When optimizing for size, a loop is vectorized only if the resulting vector loop completely replaces the original scalar loop. This holds if no runtime guards are needed, if the original trip-count TC does not overflow, if TC is a known constant and if TC is a multiple of the VF. Targets with efficient vector masking can thereby overcome the last three TC-related conditions: see “Direction #1” in [[ http://lists.llvm.org/pipermail/llvm-dev/2018-August/125042.html | [llvm-dev] Vectorizing remainder loop ]] - this patch applies that transformation of setting the trip-count of the vector loop to be TC rounded-up to a multiple of VF while masking the vector body under a newly introduced "if (i < TC)" condition; or rather "if (i <= TC-1)" to overcome the aforementioned overflow hazard.

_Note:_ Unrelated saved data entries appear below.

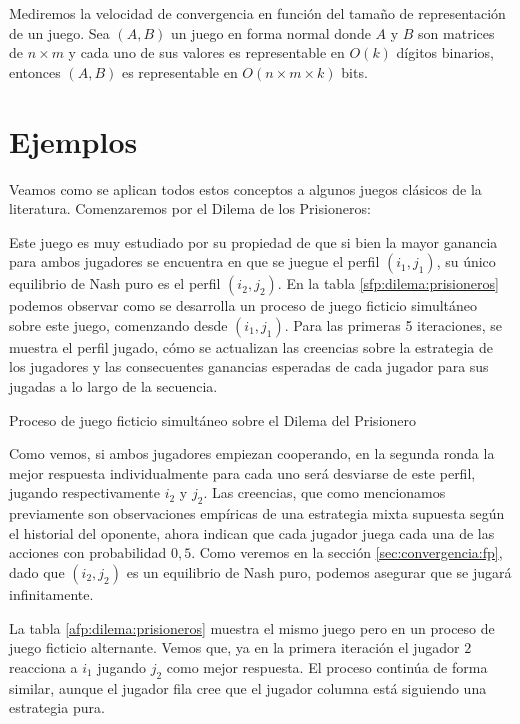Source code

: Mediremos la velocidad de convergencia en función del tamaño de representación de un juego. Sea $(A, B)$ un juego en forma normal donde $A$ y $B$ son matrices de $n \times m$ y cada uno de sus valores es representable en $O(k)$ dígitos binarios, entonces $(A, B)$ es representable en $O(n \times m \times k)$ bits.


\section{Ejemplos}

Veamos como se aplican todos estos conceptos a algunos juegos clásicos de la literatura. Comenzaremos por el Dilema de los Prisioneros:




Este juego es muy estudiado por su propiedad de que si bien la mayor ganancia para ambos jugadores se encuentra en que se juegue el perfil $(i_1, j_1)$, su único equilibrio de Nash puro es el perfil $(i_2, j_2)$. En la tabla \ref{sfp:dilema:prisioneros} podemos observar como se desarrolla un proceso de juego ficticio simultáneo sobre este juego, comenzando desde $(i_1, j_1)$. Para las primeras 5 iteraciones, se muestra el perfil jugado, cómo se actualizan las creencias sobre la estrategia de los jugadores y las consecuentes ganancias esperadas de cada jugador para sus jugadas a lo largo de la secuencia.

\begin{table} %
    \centering
    
    \caption{Proceso de juego ficticio simultáneo sobre el Dilema del Prisionero}
    \label{sfp:dilema:prisioneros}
\end{table}

Como vemos, si ambos jugadores empiezan cooperando, en la segunda ronda la mejor respuesta individualmente para cada uno será desviarse de este perfil, jugando respectivamente $i_2$ y $j_2$. Las creencias, que como mencionamos previamente son observaciones empíricas de una estrategia mixta supuesta según el historial del oponente, ahora indican que cada jugador juega cada una de las acciones con probabilidad $0,5$. Como veremos en la sección \ref{sec:convergencia:fp}, dado que $(i_2, j_2)$ es un equilibrio de Nash puro, podemos asegurar que se jugará infinitamente.

La tabla \ref{afp:dilema:prisioneros} muestra el mismo juego pero en un proceso de juego ficticio alternante. Vemos que, ya en la primera iteración el jugador $2$ reacciona a $i_1$ jugando $j_2$ como mejor respuesta. El proceso continúa de forma similar, aunque el jugador fila cree que el jugador columna está siguiendo una estrategia pura.

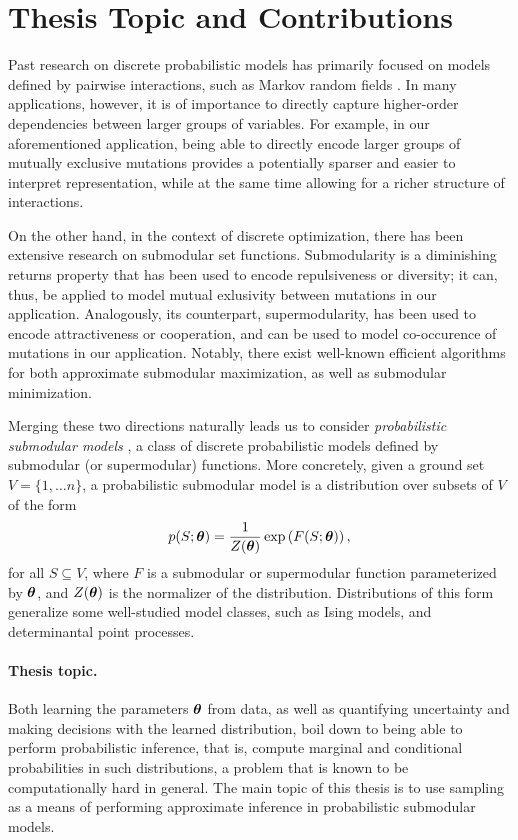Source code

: \section{Thesis Topic and Contributions}
Past research on discrete probabilistic models has primarily focused on models defined by pairwise interactions, such as Markov random fields \cite{koller09}.
In many applications, however, it is of importance to directly capture higher-order dependencies between larger groups of variables.
For example, in our aforementioned application, being able to directly encode larger groups of mutually exclusive mutations provides a potentially sparser and easier to interpret representation, while at the same time allowing for a richer structure of interactions.

On the other hand, in the context of discrete optimization, there has been extensive research on submodular set functions.
Submodularity is a diminishing returns property that has been used to encode repulsiveness or diversity; it can, thus, be applied to model mutual exlusivity between mutations in our application.
Analogously, its counterpart, supermodularity, has been used to encode attractiveness or cooperation, and can be used to model co-occurence of mutations in our application.
Notably, there exist well-known efficient algorithms for both approximate submodular maximization, as well as submodular minimization.

Merging these two directions naturally leads us to consider \emph{probabilistic submodular models} \citep{djolonga14,gotovos15}, a class of discrete probabilistic models defined by submodular (or supermodular) functions.
More concretely, given a ground set $V = \{1,\ldots n\}$, a probabilistic submodular model is a distribution over subsets of $V$ of the form
\begin{align*}
p(S; \bm{\theta}) = \frac{1}{Z(\bm{\theta})} \exp\left( F(S; \bm{\theta}) \right),
\end{align*}
for all $S \subseteq V$, where $F$ is a submodular or supermodular function parameterized by $\bm{\theta}$, and $Z(\bm{\theta})$ is the normalizer of the distribution.
Distributions of this form generalize some well-studied model classes, such as Ising models, and determinantal point processes.

\paragraph{Thesis topic.} Both learning the parameters $\bm{\theta}$ from data, as well as quantifying uncertainty and making decisions with the learned distribution, boil down to being able to perform probabilistic inference, that is, compute marginal and conditional probabilities in such distributions, a problem that is known to be computationally hard in general.
The main topic of this thesis is to use sampling as a means of performing approximate inference in probabilistic submodular models.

The patch allows loops with arbitrary trip counts to be vectorized under -Os, subject to the existing cost model considerations. It also applies to loops with small trip counts (under -O2) which are currently handled as if under -Os.
Handling loops with reductions and live-outs are marked as TODOs for subsequent extensions.
I think it's best not to keep this state in the Legal. From the Legal perspective, being able to vectorize the whole loop body under the mask and the actual decision to do so are completely separate issues.
Since canFold...() is invoked by CostModel::computeMaxVF, we should be able to keep this state in the CostModel. After all, whether to bail out or continue under FoldTailByMasking is a cost model side of the state, after consulting the Legal.